Here in the U.S., I don’t know how many people even know where Yemen is or are even aware that the U.S. is spending taxpayer dollars send-ing multi-million dollar war machines to strike “targets” in small countries with whom we are not at war.  Instead, the concerns of many Americans center on their own, personal weapons of individual-mass destruction.  

On my Facebook page recently, a brief debate arose about guns after I posted the words of President Bill Clinton, “A great democracy shouldn’t make it harder to vote than to buy an assault weapon.”  One gun rights advocate echoed the common argument by gun activists that “guns don’t kill people; people kill people,” insisting that a gun is not "designed to harm someone. It is designed to protect its user.”  This sentiment is one-dimensional at best and historically inaccurate.  But it’s not surprising.

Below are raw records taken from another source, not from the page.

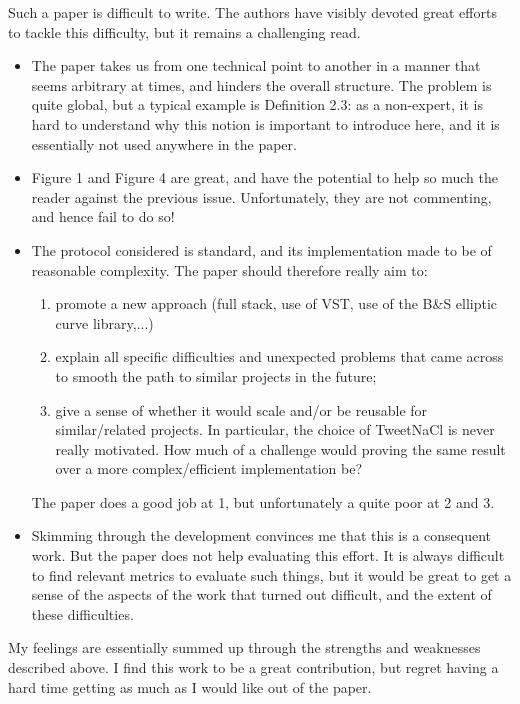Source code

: Such a paper is difficult to write. The authors have visibly devoted great efforts to tackle this difficulty, but it remains a challenging read.
\begin{itemize}
    \item The paper takes us from one technical point to another in a manner that seems arbitrary at times, and hinders the overall structure. The problem is quite global, but a typical example is Definition 2.3: as a non-expert, it is hard to understand why this notion is important to introduce here, and it is essentially not used anywhere in the paper.
    \item Figure 1 and Figure 4 are great, and have the potential to help so much the reader against the previous issue. Unfortunately, they are not commenting, and hence fail to do so!
    \item The protocol considered is standard, and its implementation made to be of reasonable complexity. The paper should therefore really aim to:
          \begin{enumerate}
              \item promote a new approach (full stack, use of VST, use of the B\&S elliptic curve library,...)
              \item explain all specific difficulties and unexpected problems that came across to smooth the path to similar projects in the future;
              \item give a sense of whether it would scale and/or be reusable for similar/related projects. In particular, the choice of TweetNaCl is never really motivated. How much of a challenge would proving the same result over a more complex/efficient implementation be?
          \end{enumerate}

          The paper does a good job at 1, but unfortunately a quite poor at 2 and 3.
    \item Skimming through the development convinces me that this is a consequent work. But the paper does not help evaluating this effort. It is always difficult to find relevant metrics to evaluate such things, but it would be great to get a sense of the aspects of the work that turned out difficult, and the extent of these difficulties.
\end{itemize}

\begin{center}
\end{center}
My feelings are essentially summed up through the strengths and weaknesses described above. I find this work to be a great contribution, but regret having a hard time getting as much as I would like out of the paper.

We Americans are so diligent in our defense of our individual and corporate development and use of our deadly devices.  We Americans deny our own personal or national underwriting of or collusion with violence, yet cast quick judgment on the actions of others and then seek to condemn then, placing them in our sights and pulling the trigger without considering less lethal options.

We refine our bio-chemical toxins, our weapons delivery technolo-gies, our guns and ammunition, all for greater killing power.  We glory in our weaponry.  In the 2013 video, A Girl and A Gun, women delighted in their person firearms for their beauty; the technicians building the atomic bombs dropped on Hiroshima and Nagasaki signed messages to the Japanese emperor and named their deadly metal craft “Fat man” and Little Boy.”  

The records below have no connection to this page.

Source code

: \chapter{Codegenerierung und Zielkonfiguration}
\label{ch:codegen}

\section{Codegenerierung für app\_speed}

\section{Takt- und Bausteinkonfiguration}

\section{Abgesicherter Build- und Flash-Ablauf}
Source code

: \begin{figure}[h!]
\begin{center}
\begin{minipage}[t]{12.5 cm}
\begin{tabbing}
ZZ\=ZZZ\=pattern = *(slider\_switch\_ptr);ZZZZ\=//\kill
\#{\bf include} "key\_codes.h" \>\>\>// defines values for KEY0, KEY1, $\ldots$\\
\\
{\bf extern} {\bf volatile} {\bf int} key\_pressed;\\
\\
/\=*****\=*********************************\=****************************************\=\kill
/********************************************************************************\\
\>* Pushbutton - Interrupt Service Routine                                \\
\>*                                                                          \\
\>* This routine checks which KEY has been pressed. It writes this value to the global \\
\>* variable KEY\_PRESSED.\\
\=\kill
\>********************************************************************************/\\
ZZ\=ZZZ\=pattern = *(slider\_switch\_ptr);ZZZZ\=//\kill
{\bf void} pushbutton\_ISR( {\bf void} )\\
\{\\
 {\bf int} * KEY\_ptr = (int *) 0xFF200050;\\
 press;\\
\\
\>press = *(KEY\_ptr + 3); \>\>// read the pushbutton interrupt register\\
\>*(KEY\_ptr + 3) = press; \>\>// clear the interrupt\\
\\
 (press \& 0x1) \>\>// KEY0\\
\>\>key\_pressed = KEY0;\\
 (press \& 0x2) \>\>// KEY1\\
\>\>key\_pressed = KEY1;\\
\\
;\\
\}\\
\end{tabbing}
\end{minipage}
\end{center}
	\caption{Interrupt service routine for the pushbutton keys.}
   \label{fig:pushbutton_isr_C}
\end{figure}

In the Old Testament of The Bible, the leader of the Hebrew nomads, Moses, went off up a mountain to converse with God.  He didn’t return to the people according to their time frame, so they took matters with God into their own hands, collaboratively deciding to build an icon to God in the form of a golden calf, created by pooling their valuables and melting them down.  The God of the Old Testament was an angry sort and He did not take kindly to the “graven image”; in the image of us judgmental and deadly humans, He set out on a celestial first strike of his own against all the people.  Fortunately Moses intervened and the people were spared. 

A few thousand years later, we seem to have new graven images in the various shapes and sizes of our shiny metallic weaponry.  What will be the consequences to us if we continue our worship of our own devices, in our case devices of destruction?  Will there be anyone to intervene on our behalf?

I don’t have a point here.  I certainly don’t have any answers.  I haven’t even been able to post a blog of late because I’ve been without words.  Living in the wake of ongoing gun violence, accidental shooting deaths, “successful” drone strikes, 1,400 innocent civilians poisoned in a chemical attack, divisive and hateful rhetoric…what can I possibly say that will have any meaning? 

 I juxtapose our current deadly exploits as humans against Jesus prohibiting Peter a pre-emptory first sword strike at the ear of the Roman sent to arrest Jesus.  Against Jesus’ response to the question, “who is my neighbor”…turns out the neighbor is the one who steps to the plate and actively serves whomever crosses her path.  Against the message and lives of peace of Gandhi and Martin Luther King, both of whom were assassinated w/ firearms.  Violence has seemed to want to hear nothing from peace.

Surely humanity cannot stand by and watch a brutal dictator gas his own people with deadly toxins.  But who are we in America to judge and act against others when we are ourselves guilty of indefensible atrocities?  Is more violence the solution?  Or is it really true that violence only begets more violence.